Everyone likes a quick war. Politicians especially. A brisk little campaign, a few triumphant press conferences, some flags behind the podium, and everyone home in time for Christmas. It is a recurring fantasy of modern politics, rather like the belief that tax cuts always pay for themselves or that the next technological miracle will fix the electricity grid.
Donald Trump declaring he does not need Britain in a war that has already been won sits neatly in that tradition. Apparently the conflict is finished. Victory achieved. No allies required. One imagines someone somewhere is still firing things, but that is presumably just a formality.
History is full of these moments of premature triumph. In 1914 European leaders confidently assured their populations the war would be over by Christmas. They were correct in the sense that there was indeed a Christmas that year. Unfortunately the war carried on through four more of them while Europe industrialised the process of killing young men in muddy fields.
More recently Vladimir Putin appears to have thought Ukraine would be subdued in a matter of weeks. Russian units reportedly carried parade uniforms in their kit for the anticipated victory march in Kyiv. Several years on the war is still grinding away and the parade uniforms remain, one assumes, folded neatly in a warehouse somewhere next to a depressing collection of destroyed armour.
The pattern is familiar because the mistake is familiar. The first phase of a war is usually the easy bit. Armies advance, governments fall, maps get redrawn on television graphics. The hard part begins afterwards when the defeated side declines to accept the script and starts fighting back in awkward and unpredictable ways. Iraq in 2003 was “won” in about three weeks. The unpleasant business that followed lasted years and cost rather more than the original celebration suggested.
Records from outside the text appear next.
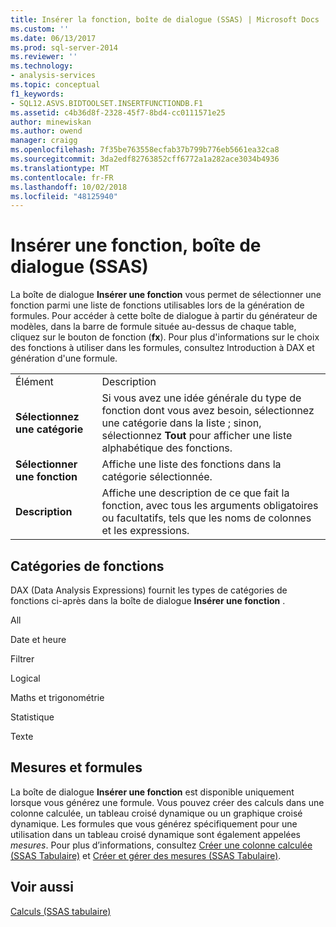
```yaml
---
title: Insérer la fonction, boîte de dialogue (SSAS) | Microsoft Docs
ms.custom: ''
ms.date: 06/13/2017
ms.prod: sql-server-2014
ms.reviewer: ''
ms.technology:
- analysis-services
ms.topic: conceptual
f1_keywords:
- SQL12.ASVS.BIDTOOLSET.INSERTFUNCTIONDB.F1
ms.assetid: c4b36d8f-2328-45f7-8bd4-cc0111571e25
author: minewiskan
ms.author: owend
manager: craigg
ms.openlocfilehash: 7f35be763558ecfab37b799b776eb5661ea32ca8
ms.sourcegitcommit: 3da2edf82763852cff6772a1a282ace3034b4936
ms.translationtype: MT
ms.contentlocale: fr-FR
ms.lasthandoff: 10/02/2018
ms.locfileid: "48125940"
---
```

# <a name="insert-function-dialog-box-ssas"></a>Insérer une fonction, boîte de dialogue (SSAS)
  La boîte de dialogue **Insérer une fonction** vous permet de sélectionner une fonction parmi une liste de fonctions utilisables lors de la génération de formules. Pour accéder à cette boîte de dialogue à partir du générateur de modèles, dans la barre de formule située au-dessus de chaque table, cliquez sur le bouton de fonction (**fx**). Pour plus d'informations sur le choix des fonctions à utiliser dans les formules, consultez Introduction à DAX et génération d'une formule.  
  
|||  
|-|-|  
|Élément|Description|  
|**Sélectionnez une catégorie**|Si vous avez une idée générale du type de fonction dont vous avez besoin, sélectionnez une catégorie dans la liste ; sinon, sélectionnez **Tout** pour afficher une liste alphabétique des fonctions.|  
|**Sélectionner une fonction**|Affiche une liste des fonctions dans la catégorie sélectionnée.|  
|**Description**|Affiche une description de ce que fait la fonction, avec tous les arguments obligatoires ou facultatifs, tels que les noms de colonnes et les expressions.|  
  
## <a name="function-categories"></a>Catégories de fonctions  
 DAX (Data Analysis Expressions) fournit les types de catégories de fonctions ci-après dans la boîte de dialogue **Insérer une fonction** .  
  
 All  
  
 Date et heure  
  
 Filtrer  
  
 Logical  
  
 Maths et trigonométrie  
  
 Statistique  
  
 Texte  
  
## <a name="measures-and-formulas"></a>Mesures et formules  
 La boîte de dialogue **Insérer une fonction** est disponible uniquement lorsque vous générez une formule. Vous pouvez créer des calculs dans une colonne calculée, un tableau croisé dynamique ou un graphique croisé dynamique. Les formules que vous générez spécifiquement pour une utilisation dans un tableau croisé dynamique sont également appelées *mesures*. Pour plus d’informations, consultez [Créer une colonne calculée &#40;SSAS Tabulaire&#41;](tabular-models/ssas-calculated-columns-create-a-calculated-column.md) et [Créer et gérer des mesures &#40;SSAS Tabulaire&#41;](tabular-models/measures-ssas-tabular.md).  
  
## <a name="see-also"></a>Voir aussi  
 [Calculs &#40;SSAS tabulaire&#41;](tabular-models/calculations-ssas-tabular.md)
Which makes Trump’s remark less a piece of military analysis and more a familiar bit of political theatre. It sounds decisive. It sounds strong. It has the comforting simplicity of a boxing match where someone has already been knocked out.
There is also the small matter of how alliances actually work. If you genuinely want allies in a conflict, there is usually a bit of groundwork involved. Decades of it, in fact. Cooperation, shared intelligence, joint planning, bases, training exercises, and the occasional polite effort not to insult them in public. The United States has historically been extremely good at this. NATO did not appear out of thin air. Neither did the Five Eyes intelligence network or the dense web of military cooperation with countries like Britain.
Trump’s approach has tended to be rather different. Allies are freeloaders. NATO is a protection racket. Trade wars with partners are a useful negotiating tactic. The general tone is that alliances are rather like golf club memberships that should be cancelled if the annual fee looks a bit high.
Which makes the current complaint faintly comic. If you spend years telling your allies they are unnecessary, unreliable, or ripping you off, you should not be terribly shocked if they appear slightly less eager when the shooting starts. Allies are not something you summon like room service. His transactional view of diplomacy has worked against him - spectacularly.
Still, declaring victory early does have its advantages. It saves the awkward business of planning the next phase, the one where the war inconveniently refuses to behave like a press release.
And if events later suggest the war was not quite finished after all, there will always be another press conference explaining that victory had technically already happened and reality simply failed to notice.